*INSTRUCTIONS FOR THE TASK*
Give back all the data exactly as it was written.

(Dataset records)
=== Begin Enclosure ===

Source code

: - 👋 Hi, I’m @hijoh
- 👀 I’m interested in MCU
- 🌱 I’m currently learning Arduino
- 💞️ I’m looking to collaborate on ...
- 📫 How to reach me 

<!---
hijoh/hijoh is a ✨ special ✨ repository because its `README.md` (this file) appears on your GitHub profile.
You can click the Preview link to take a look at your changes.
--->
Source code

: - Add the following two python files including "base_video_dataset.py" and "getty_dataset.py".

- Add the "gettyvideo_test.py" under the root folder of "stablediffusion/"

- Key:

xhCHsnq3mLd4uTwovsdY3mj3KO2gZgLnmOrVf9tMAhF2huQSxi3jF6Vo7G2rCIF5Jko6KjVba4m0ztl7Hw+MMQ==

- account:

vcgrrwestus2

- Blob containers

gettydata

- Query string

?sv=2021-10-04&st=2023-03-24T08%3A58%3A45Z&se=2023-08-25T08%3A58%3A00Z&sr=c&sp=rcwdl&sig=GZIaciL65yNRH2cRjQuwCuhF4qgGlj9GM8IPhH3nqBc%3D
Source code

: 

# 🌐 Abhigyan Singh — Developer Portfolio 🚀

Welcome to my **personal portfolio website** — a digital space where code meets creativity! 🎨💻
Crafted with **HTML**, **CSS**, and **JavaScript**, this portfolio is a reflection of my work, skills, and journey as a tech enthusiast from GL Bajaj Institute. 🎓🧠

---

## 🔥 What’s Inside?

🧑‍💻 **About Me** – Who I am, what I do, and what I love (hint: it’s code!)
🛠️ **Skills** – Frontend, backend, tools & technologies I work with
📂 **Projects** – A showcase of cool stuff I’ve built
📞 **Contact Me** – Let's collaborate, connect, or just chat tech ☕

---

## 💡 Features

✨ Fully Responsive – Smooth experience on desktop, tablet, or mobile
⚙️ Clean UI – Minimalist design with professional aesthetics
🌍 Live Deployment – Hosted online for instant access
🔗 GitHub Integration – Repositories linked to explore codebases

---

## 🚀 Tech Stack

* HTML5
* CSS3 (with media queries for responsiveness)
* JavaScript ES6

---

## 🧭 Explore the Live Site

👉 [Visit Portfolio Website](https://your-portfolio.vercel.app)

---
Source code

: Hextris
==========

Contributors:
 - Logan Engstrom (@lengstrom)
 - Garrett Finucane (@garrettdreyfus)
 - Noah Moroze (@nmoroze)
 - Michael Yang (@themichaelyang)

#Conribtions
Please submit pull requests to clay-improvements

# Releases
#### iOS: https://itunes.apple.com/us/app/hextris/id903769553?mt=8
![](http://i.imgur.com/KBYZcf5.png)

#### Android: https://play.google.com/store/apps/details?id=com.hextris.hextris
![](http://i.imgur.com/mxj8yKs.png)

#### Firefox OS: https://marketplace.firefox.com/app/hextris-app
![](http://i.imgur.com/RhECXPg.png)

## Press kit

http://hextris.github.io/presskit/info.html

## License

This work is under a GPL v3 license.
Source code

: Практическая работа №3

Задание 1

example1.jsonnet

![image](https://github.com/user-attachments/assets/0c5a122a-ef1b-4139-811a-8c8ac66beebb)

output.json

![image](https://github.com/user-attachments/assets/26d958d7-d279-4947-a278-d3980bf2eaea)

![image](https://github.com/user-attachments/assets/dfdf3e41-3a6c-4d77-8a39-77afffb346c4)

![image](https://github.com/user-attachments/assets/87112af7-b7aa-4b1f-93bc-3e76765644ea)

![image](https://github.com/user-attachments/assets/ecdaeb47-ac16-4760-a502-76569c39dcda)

=== End Enclosure ===

*ANSWER SECTION*
Source code

: - 👋 Hi, I’m @hijoh
- 👀 I’m interested in MCU
- 🌱 I’m currently learning Arduino
- 💞️ I’m looking to collaborate on ...
- 📫 How to reach me 

<!---
hijoh/hijoh is a ✨ special ✨ repository because its `README.md` (this file) appears on your GitHub profile.
You can click the Preview link to take a look at your changes.
--->
Source code

: - Add the following two python files including "base_video_dataset.py" and "getty_dataset.py".

- Add the "gettyvideo_test.py" under the root folder of "stablediffusion/"

- Key:

xhCHsnq3mLd4uTwovsdY3mj3KO2gZgLnmOrVf9tMAhF2huQSxi3jF6Vo7G2rCIF5Jko6KjVba4m0ztl7Hw+MMQ==

- account:

vcgrrwestus2

- Blob containers

gettydata

- Query string

?sv=2021-10-04&st=2023-03-24T08%3A58%3A45Z&se=2023-08-25T08%3A58%3A00Z&sr=c&sp=rcwdl&sig=GZIaciL65yNRH2cRjQuwCuhF4qgGlj9GM8IPhH3nqBc%3D
Source code

: 

# 🌐 Abhigyan Singh — Developer Portfolio 🚀

Welcome to my **personal portfolio website** — a digital space where code meets creativity! 🎨💻
Crafted with **HTML**, **CSS**, and **JavaScript**, this portfolio is a reflection of my work, skills, and journey as a tech enthusiast from GL Bajaj Institute. 🎓🧠

---

## 🔥 What’s Inside?

🧑‍💻 **About Me** – Who I am, what I do, and what I love (hint: it’s code!)
🛠️ **Skills** – Frontend, backend, tools & technologies I work with
📂 **Projects** – A showcase of cool stuff I’ve built
📞 **Contact Me** – Let's collaborate, connect, or just chat tech ☕

---

## 💡 Features

✨ Fully Responsive – Smooth experience on desktop, tablet, or mobile
⚙️ Clean UI – Minimalist design with professional aesthetics
🌍 Live Deployment – Hosted online for instant access
🔗 GitHub Integration – Repositories linked to explore codebases

---

## 🚀 Tech Stack

* HTML5
* CSS3 (with media queries for responsiveness)
* JavaScript ES6

---

## 🧭 Explore the Live Site

👉 [Visit Portfolio Website](https://your-portfolio.vercel.app)

---
Source code

: Hextris
==========

Contributors:
 - Logan Engstrom (@lengstrom)
 - Garrett Finucane (@garrettdreyfus)
 - Noah Moroze (@nmoroze)
 - Michael Yang (@themichaelyang)

#Conribtions
Please submit pull requests to clay-improvements

# Releases
#### iOS: https://itunes.apple.com/us/app/hextris/id903769553?mt=8
![](http://i.imgur.com/KBYZcf5.png)

#### Android: https://play.google.com/store/apps/details?id=com.hextris.hextris
![](http://i.imgur.com/mxj8yKs.png)

#### Firefox OS: https://marketplace.firefox.com/app/hextris-app
![](http://i.imgur.com/RhECXPg.png)

## Press kit

http://hextris.github.io/presskit/info.html

## License

This work is under a GPL v3 license.
Source code

: Практическая работа №3

Задание 1

example1.jsonnet

![image](https://github.com/user-attachments/assets/0c5a122a-ef1b-4139-811a-8c8ac66beebb)

output.json

![image](https://github.com/user-attachments/assets/26d958d7-d279-4947-a278-d3980bf2eaea)

![image](https://github.com/user-attachments/assets/dfdf3e41-3a6c-4d77-8a39-77afffb346c4)

![image](https://github.com/user-attachments/assets/87112af7-b7aa-4b1f-93bc-3e76765644ea)

![image](https://github.com/user-attachments/assets/ecdaeb47-ac16-4760-a502-76569c39dcda)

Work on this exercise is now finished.